--- Task statement ---
Copy out all lines from the entries below in which "английского" occurs.

(Source texts of formatted documents)
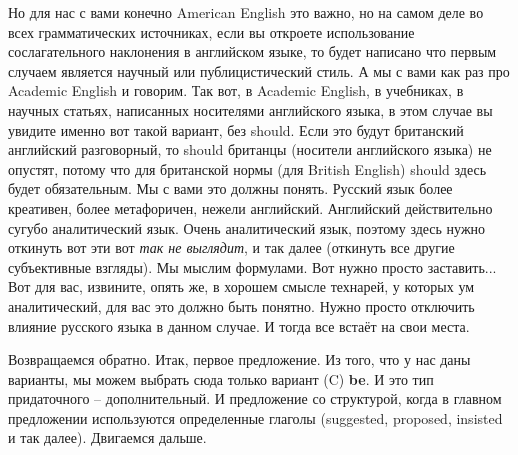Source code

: \documentclass[main.tex]{subfiles}
\begin{document}
Но для нас с вами конечно American English это важно, но на самом деле во всех грамматических источниках, если вы откроете использование сослагательного наклонения в английском языке, то будет написано что первым случаем является научный или публицистический стиль.
А мы с вами как раз про Academic English и говорим.
Так вот, в Academic English, в учебниках, в научных статьях, написанных носителями английского языка, в этом случае вы увидите именно вот такой вариант, без should.
Если это будут британский английский разговорный, то should британцы (носители английского языка) не опустят, потому что для британской нормы (для British English) should здесь будет обязательным.
Мы с вами это должны понять.
Русский язык более креативен, более метафоричен, нежели английский.
Английский действительно сугубо аналитический язык.
Очень аналитический язык, поэтому здесь нужно откинуть вот эти вот \textit{так не выглядит}, и так далее (откинуть все другие субъективные взгляды).
Мы мыслим формулами.
Вот нужно просто заставить...
Вот для вас, извините, опять же, в хорошем смысле технарей, у которых ум аналитический, для вас это должно быть понятно.
Нужно просто отключить влияние русского языка в данном случае.
И тогда все встаёт на свои места.

Возвращаемся обратно.
Итак, первое предложение.
Из того, что у нас даны варианты, мы можем выбрать сюда только вариант (C) \textbf{be}.
И это тип придаточного -- дополнительный.
И предложение со структурой, когда в главном предложении используются определенные глаголы (suggested, proposed, insisted и так далее).
Двигаемся дальше.
\end{document}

--- Result for this task ---
Так вот, в Academic English, в учебниках, в научных статьях, написанных носителями английского языка, в этом случае вы увидите именно вот такой вариант, без should.
Если это будут британский английский разговорный, то should британцы (носители английского языка) не опустят, потому что для британской нормы (для British English) should здесь будет обязательным.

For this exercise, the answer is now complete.